The Belgian maker, known for brands such as Budweiser, Stella Artois and Corona, revealed that overall volumes fell 3.4% but revenue for the quarter rose to US$15.57 billion from US$15.09 billion, despite sales waning.
North America in particular saw volumes fall 17.1% compared with a drop of 14.5% in the second quarter, a nod to the fact that sales in the region have been falling since the business partnered with Dylan Mulvaney, a transgender social-media star, which sparked a right-wing boycott that caused sales of AB InBev’s Bud Light brands to fall from favour.
For Q3 however, overall, the results showed that net profit for the quarter still rose to US$1.47 billion from US$1.43 billion for the same time last year. Plus, on an organic basis, revenue grew 5%, beating its anticipated market consensus rise of 4.7%.
Buyback
EBITDA rose to US$5.43 billion from US$5.31 billion and the beer giant also announced a US$1 billion share buyback after years of investors paying down debt from acquisitions.
AB InBev also said it would offer $3 billion in cash for bonds as it continues to cut down its debt pile – a situation created by its previous acquisitions that saw it absorb several major brewers.

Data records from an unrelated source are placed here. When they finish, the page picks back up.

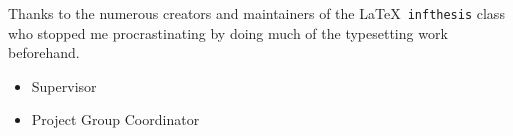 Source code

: \begin{acknowledgements}  
Thanks to the numerous creators and maintainers of the \LaTeX\ \texttt{infthesis} class who stopped me procrastinating by doing much of the typesetting work beforehand.


\begin{itemize}
	\item Supervisor
	\item Project Group Coordinator
\end{itemize}

\end{acknowledgements} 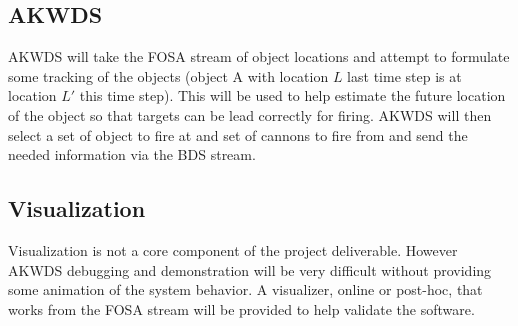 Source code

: \subsection*{AKWDS}
AKWDS will take the FOSA stream of object locations and attempt to formulate some tracking of the objects (object A with location $L$ last time step is at location $L'$ this time step). This will be used to help estimate the future location of the object so that targets can be lead correctly for firing. AKWDS will then select a set of object to fire at and set of cannons to fire from and send the needed information via the BDS stream.

\subsection*{Visualization}
Visualization is not a core component of the project deliverable. However AKWDS debugging and demonstration will be very difficult without providing some animation of the system behavior. A visualizer, online or post-hoc, that works from the FOSA stream will be provided to help validate the software. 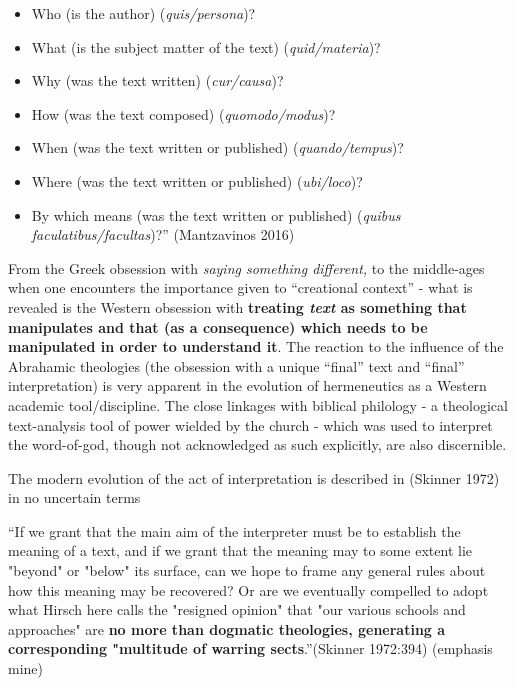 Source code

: \begin{itemize}
\item Who (is the author) (\textit{quis/persona})?

 \item What (is the subject matter of the text) (\textit{quid/materia})?

 \item Why (was the text written) (\textit{cur/causa})?

 \item How (was the text composed) (\textit{quomodo/modus})?

 \item When (was the text written or published) (\textit{quando/tempus})?

 \item Where (was the text written or published) (\textit{ubi/loco})?

 \item By which means (was the text written or published) (\textit{quibus faculatibus/facultas})?” (Mantzavinos 2016)

\end{itemize}

From the Greek obsession with \textit{saying something different,} to the middle-ages when one encounters the importance given to “creational context” - what is revealed is the Western obsession with \textbf{treating \textit{text} as something that manipulates and that (as a consequence) which needs to be manipulated in order to understand it}. The reaction to the influence of the Abrahamic theologies (the obsession with a unique “final” text and “final” interpretation) is very apparent in the evolution of hermeneutics as a Western academic tool/discipline. The close linkages with biblical philology - a theological text-analysis tool of power wielded by the church - which was used to interpret the word-of-god, though not acknowledged as such explicitly, are also discernible.

The modern evolution of the act of interpretation is described in (Skinner 1972) in no uncertain terms

\begin{myquote}
“If we grant that the main aim of the interpreter must be to establish the meaning of a text, and if we grant that the meaning may to some extent lie "beyond" or "below" its surface, can we hope to frame any general rules about how this meaning may be recovered? Or are we eventually compelled to adopt what Hirsch here calls the "resigned opinion" that "our various schools and approaches" are \textbf{no more than dogmatic theologies, generating a corresponding "multitude of warring sects}.”\hfill (Skinner 1972:394) (emphasis mine)
\end{myquote}

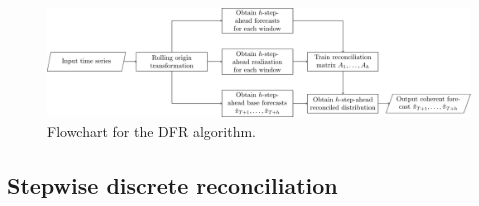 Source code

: \documentclass[a4paper,review,11pt,authoryear]{elsarticle}
\theoremstyle{definition}
\begin{document}
    \begin{figure}
    \centering
    \includegraphics[width=\textwidth]{figures/DFR.pdf}
    \caption{\label{fig:dfr}Flowchart for the DFR algorithm.}
    \end{figure}


    \subsection{Stepwise discrete reconciliation}
    \label{sec:algorithm2}
\end{document}

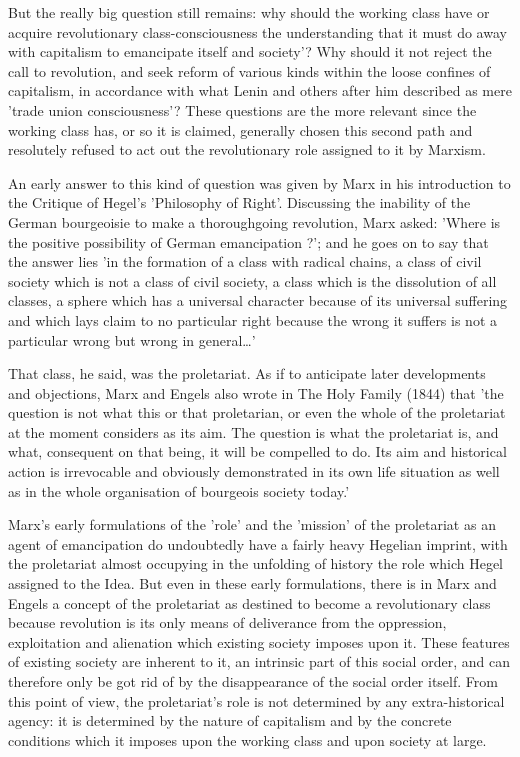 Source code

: But the really big question still remains: why should the working class have or acquire revolutionary class-consciousness the understanding that it must do away with capitalism to emancipate itself and society'? Why should it not reject the call to revolution, and seek reform of various kinds within the loose confines of capitalism, in accordance with what Lenin and others after him described as mere 'trade union consciousness'? These questions are the more relevant since the working class has, or so it is claimed, generally chosen this second path and resolutely refused to act out the revolutionary role assigned to it by Marxism.

An early answer to this kind of question was given by Marx in his introduction to the Critique of Hegel's 'Philosophy of Right'. Discussing the inability of the German bourgeoisie to make a thoroughgoing revolution, Marx asked: 'Where is the positive possibility of German emancipation ?'; and he goes on to say that the answer lies 'in the formation of a class with radical chains, a class of civil society which is not a class of civil society, a class which is the dissolution of all classes, a sphere which has a universal character because of its universal suffering and which lays claim to no particular right because the wrong it suffers is not a particular wrong but wrong in general\dots'

That class, he said, was the proletariat. As if to anticipate later developments and objections, Marx and Engels also wrote in The Holy Family (1844) that 'the question is not what this or that proletarian, or even the whole of the proletariat at the moment considers as its aim. The question is what the proletariat is, and what, consequent on that being, it will be compelled to do. Its aim and historical action is irrevocable and obviously demonstrated in its own life situation as well as in the whole organisation of bourgeois society today.'

Marx's early formulations of the 'role' and the 'mission' of the proletariat as an agent of emancipation do undoubtedly have a fairly heavy Hegelian imprint, with the proletariat almost occupying in the unfolding of history the role which Hegel assigned to the Idea. But even in these early formulations, there is in Marx and Engels a concept of the proletariat as destined to become a revolutionary class because revolution is its only means of deliverance from the oppression, exploitation and alienation which existing society imposes upon it. These features of existing society are inherent to it, an intrinsic part of this social order, and can therefore only be got rid of by the disappearance of the social order itself. From this point of view, the proletariat's role is not determined by any extra-historical agency: it is determined by the nature of capitalism and by the concrete conditions which it imposes upon the working class and upon society at large.

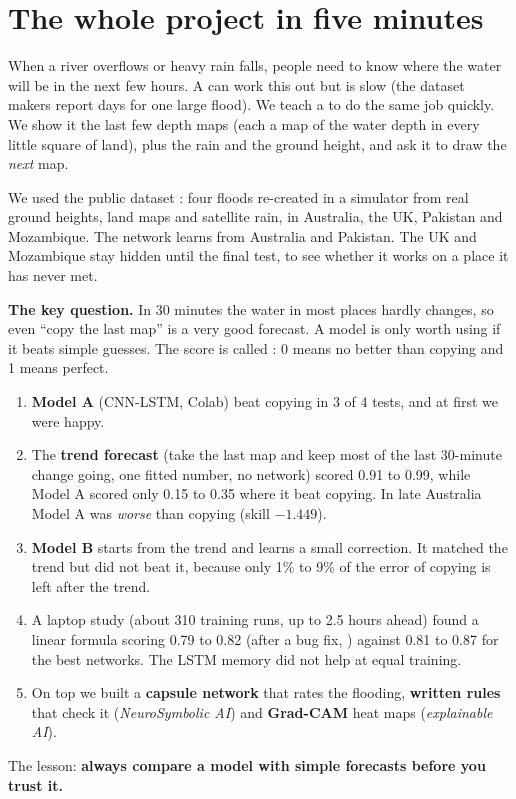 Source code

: \section{The whole project in five minutes}\label{ch:whole}

When a river overflows or heavy rain falls, people need to know where the water will be in the next few hours. A  can work this out but is slow (the dataset makers report days for one large flood). We teach a  to do the same job quickly. We show it the last few depth maps (each a map of the water depth in every little square of land), plus the rain and the ground height, and ask it to draw the \emph{next} map.

We used the public dataset : four floods re-created in a simulator from real ground heights, land maps and satellite rain, in Australia, the UK, Pakistan and Mozambique. The network learns from Australia and Pakistan. The UK and Mozambique stay hidden until the final test, to see whether it works on a place it has never met.

\textbf{The key question.} In 30 minutes the water in most places hardly changes, so even ``copy the last map'' is a very good forecast. A model is only worth using if it beats simple guesses. The score is called : 0 means no better than copying and 1 means perfect.

\begin{enumerate}
\item \textbf{Model A} (CNN-LSTM, Colab) beat copying in 3 of 4 tests, and at first we were happy.
\item The \textbf{trend forecast} (take the last map and keep most of the last 30-minute change going, one fitted number, no network) scored 0.91 to 0.99, while Model A scored only 0.15 to 0.35 where it beat copying. In late Australia Model A was \emph{worse} than copying (skill $-1.449$).
\item \textbf{Model B} starts from the trend and learns a small correction. It matched the trend but did not beat it, because only 1\% to 9\% of the error of copying is left after the trend.
\item A laptop study (about 310 training runs, up to 2.5 hours ahead) found a linear formula scoring 0.79 to 0.82 (after a bug fix, ) against 0.81 to 0.87 for the best networks. The LSTM memory did not help at equal training.
\item On top we built a \textbf{capsule network} that rates the flooding, \textbf{written rules} that check it (\emph{NeuroSymbolic AI}) and \textbf{Grad-CAM} heat maps (\emph{explainable AI}).
\end{enumerate}
The lesson: \textbf{always compare a model with simple forecasts before you trust it.}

Despite its prowess in securing brands, following the acquisition of SABMiller in 2016, AB InBev has needed to reduce its debt pile of more than US$100 billion. To tackle this, it has refocused on organic growth and managed to bring down debts, but rumours suggest investors who hope to see their funds returned are eyeing the situation keenly.
Brands
The brewer reported in the third quarter that its no-alcohol beer portfolio had delivered more than 10% revenue growth this quarter, reflecting the success of similar products by other brewers, such as Carlsberg and Heineken. Performance was particularly driven by Budweiser Zero in Brazil and growth of Corona Cero in Canada, Mexico and Europe.
Across its premium brands, it said that Corona had delivered a revenue increase of almost a fifth to 18.8% and Bud had grown by 11.8% with Stella Artois achieving 20.3% revenue growth.
In terms of its Beyond Beer business, this contributed US$385m of revenue for the quarter, which was a small increase on the same time in 2022, stating that global growth was offset by a soft malt-based seltzer industry in the US.
Continued investment
In the company’s Q3 results statement, AB InBev said: “We continue to focus on deleveraging and have approved a cash tender offer for up to US$3 billion in aggregate purchase price of outstanding bonds,” and explained that its board had also approved the share buyback to be executed over the next 12 months.
Michel Doukeris, CEO, AB InBev, said of the results: “The strength of our global footprint delivered another quarter of top- and bottom-line growth. Revenue increased by 5.0% with an EBITDA increase of 4.1%. We continue to invest in our strategic priorities for the long-term.”